Review of Hypothesis Testing

Hypothesis tests involve a null hypothesis (statement with equality) and an alternative hypothesis (statement without equality).
The test statistic measures how far sample data deviates from the null hypothesis.
Sampling variability means that random samples usually differ from the population and the null hypothesis.

Introduction to P-Value

P-value is a tool to help address disagreements between sample data and the null hypothesis.
The core question is: Why does my sample data disagree with the null hypothesis?
Two possible reasons: the null hypothesis is wrong, or sampling variability caused the disagreement.

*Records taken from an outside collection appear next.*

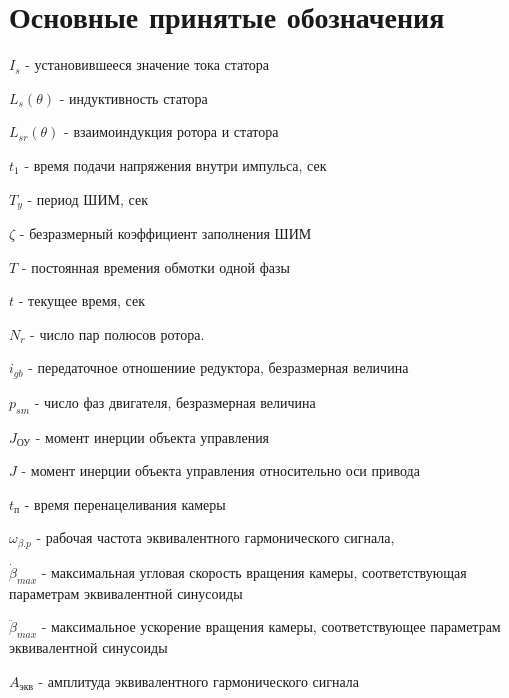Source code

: \section{ Основные принятые обозначения }

$I_{s}$ - установившееся значение тока статора

$L_{s}(\theta)$ - индуктивность статора

$L_{sr}(\theta)$ - взаимоиндукция ротора и статора

$t_{1}$ - время подачи напряжения внутри импульса, сек

$T_{y}$ - период ШИМ, сек

$\zeta$ - безразмерный коэффициент заполнения ШИМ

$T$ - постоянная времения обмотки одной фазы

$t$ - текущее время, сек

$N_{r}$ - число пар полюсов ротора.

$i_{gb}$ - передаточное отношениие редуктора, безразмерная величина

$p_{sm}$ - число фаз двигателя, безразмерная величина

$J_{\text{ОУ}}$ - момент инерции объекта управления

$J$ - момент инерции объекта управления относительно оси привода

$t_\text{п}$ - время перенацеливания камеры

$\omega_{\beta.p}$ - рабочая частота эквивалентного гармонического сигнала,

$\dot{\beta}_{max}$ - максимальная угловая скорость вращения камеры, соответствующая параметрам эквивалентной синусоиды

$\ddot{\beta}_{max}$ - максимальное ускорение вращения камеры, соответствующее параметрам эквивалентной синусоиды

$A_\text{экв}$ - амплитуда эквивалентного гармонического сигнала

Definition and Meaning of P-Value

P-value is the probability of obtaining the sample statistic or more extreme results, by sampling variability, assuming the null hypothesis is true.
It is a conditional probability calculated under the assumption that the null hypothesis is true.
"More extreme" means data further from the null hypothesis than the observed sample statistic.
P-values are calculated using the sample statistic, such as sample mean, sample proportion, or test statistic.

Interpreting P-Values

A low p-value (close to zero) suggests it is unlikely the data are due to sampling variability, so we reject the null hypothesis.
Rejecting the null hypothesis implies that the null is probably wrong, although it is not certain.
A higher p-value (not close to zero, e.g., 20%) means the data could plausibly be due to sampling variability.
P-value interpretation is always about the null hypothesis, not the alternative.

Key Terms & Definitions

Null Hypothesis (H₀) — a statement about the population with an equality claim.
Alternative Hypothesis (H₁) — a statement about the population that disagrees with the null.
Test Statistic — a value that measures the deviation of the sample from the null hypothesis.
Sampling Variability — the natural difference between random samples and the population.
P-value — the probability of getting the observed sample statistic or more extreme results if the null hypothesis is true.

Action Items / Next Steps

Review the definition and logic of p-value.
Prepare for the next lesson on how to calculate p-values.